In 1969 wordt de participatieladder voor het eerst geïntroduceerd door Sherry Arnstein in de Verenigde Staten. De treden van de ladder geven aan in hoeverre de overheid burgers een rol geeft in een planproces of project. Deze ladder geeft een hiërarchie van participatievormen aan, van laag (informeren) naar hoog (meebeslissen).

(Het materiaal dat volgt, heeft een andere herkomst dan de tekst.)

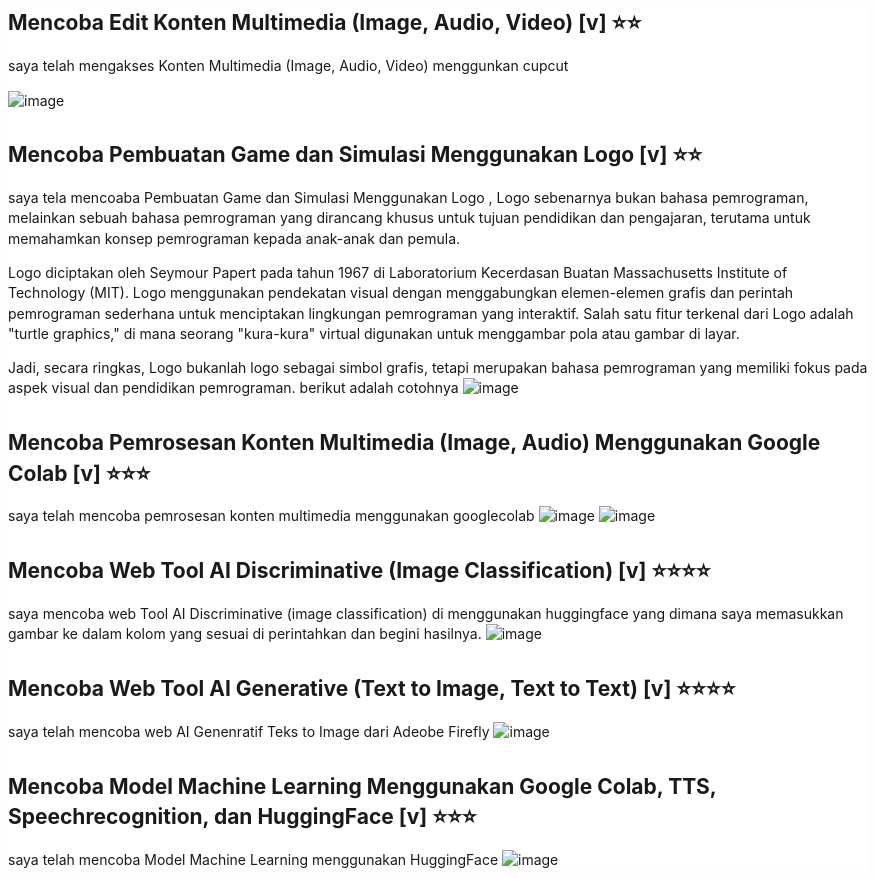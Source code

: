 
## Mencoba Edit Konten Multimedia (Image, Audio, Video) [v] ⭐⭐

saya telah mengakses Konten Multimedia (Image, Audio, Video) menggunkan cupcut 

![image](https://github.com/Irs622/informatika/assets/144502106/f6b7cba5-1f47-4a51-8985-946e9d382b33)


## Mencoba Pembuatan Game dan Simulasi Menggunakan Logo [v] ⭐⭐
saya tela mencoaba Pembuatan Game dan Simulasi Menggunakan Logo , Logo sebenarnya bukan bahasa pemrograman, melainkan sebuah bahasa pemrograman yang dirancang khusus untuk tujuan pendidikan dan pengajaran, terutama untuk memahamkan konsep pemrograman kepada anak-anak dan pemula.

Logo diciptakan oleh Seymour Papert pada tahun 1967 di Laboratorium Kecerdasan Buatan Massachusetts Institute of Technology (MIT). Logo menggunakan pendekatan visual dengan menggabungkan elemen-elemen grafis dan perintah pemrograman sederhana untuk menciptakan lingkungan pemrograman yang interaktif. Salah satu fitur terkenal dari Logo adalah "turtle graphics," di mana seorang "kura-kura" virtual digunakan untuk menggambar pola atau gambar di layar.

Jadi, secara ringkas, Logo bukanlah logo sebagai simbol grafis, tetapi merupakan bahasa pemrograman yang memiliki fokus pada aspek visual dan pendidikan pemrograman.
berikut adalah cotohnya
![image](https://github.com/Irs622/informatika/assets/144502106/849d96ad-680c-4981-ae81-eb262ad8a72b)


## Mencoba Pemrosesan Konten Multimedia (Image, Audio) Menggunakan Google Colab [v] ⭐⭐⭐
saya telah mencoba pemrosesan konten multimedia menggunakan googlecolab
![image](https://github.com/Irs622/informatika/assets/144502106/d70bb03f-0055-449f-81ea-38cf34be8df5)
![image](https://github.com/Irs622/informatika/assets/144502106/9ccc32a7-a8c2-4b74-97e3-53750929917f)

## Mencoba Web Tool AI Discriminative (Image Classification) [v] ⭐⭐⭐⭐
saya mencoba web Tool AI Discriminative (image classification) di menggunakan huggingface yang dimana saya memasukkan gambar ke dalam kolom yang sesuai di perintahkan dan begini hasilnya.
![image](https://github.com/Irs622/informatika/assets/144502106/9431db79-fbfa-4c66-bcc1-01736e88aa89)

## Mencoba Web Tool AI Generative (Text to Image, Text to Text) [v] ⭐⭐⭐⭐
saya telah mencoba web AI Genenratif Teks to Image dari Adeobe Firefly 
![image](https://github.com/Irs622/informatika/assets/144502106/c345dd07-c63c-4dc2-8040-53e76ed23f19)


## Mencoba Model Machine Learning Menggunakan Google Colab, TTS, Speechrecognition, dan HuggingFace [v] ⭐⭐⭐
saya  telah mencoba Model Machine Learning menggunakan HuggingFace
![image](https://github.com/Irs622/informatika/assets/144502106/d389ca7c-7497-43c4-abfe-464dd4c80be1)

De participatieladder benadert participatie volgens ons te veel als een statisch, eenduidig proces. Dit doet onrecht aan de complexiteit in de praktijk. Zo kan het participatiedoel per projectfase en per stakeholder(groep) verschillen. Door de participatieladder te zien als een “keuze” van een traptrede wordt over het hoofd gezien dat je in projecten ook een de mix aan middelen kunt (of zelfs, moet) inzetten. Bovendien gaat de participatieladder uit van de ‘participatie intentie’ van de initiatiefnemer en niet van de behoefte van de deelnemers van het participatietraject.
Hoe moet het dan wel?
Wij geloven dat een goed participatietraject uitgaat van de behoeften van de deelnemers. En deze behoeften zijn nooit hetzelfde. Dit heeft te maken met belang, interesse, tijd en soms zelfs fysieke of technische beperkingen. Daarom denken wij liever in participatiemix van middelen in plaats van tredes op de participatieladder.
Ons model laat de participatieintensiteit en de relatieve omvang van de doelgroep zien in een gemiddeld project. Wij zien in de praktijk dat de mate van communicatie en participatie voor sommige stakeholders niet snel en intensief genoeg kan. Aan de andere kant is er een grote groep die graag alleen op hoofdlijnen wordt betrokken en vooral wanneer het hem/haar uitkomt. Je wilt dus op verschillende behoeftes inspelen tijdens je participatietraject.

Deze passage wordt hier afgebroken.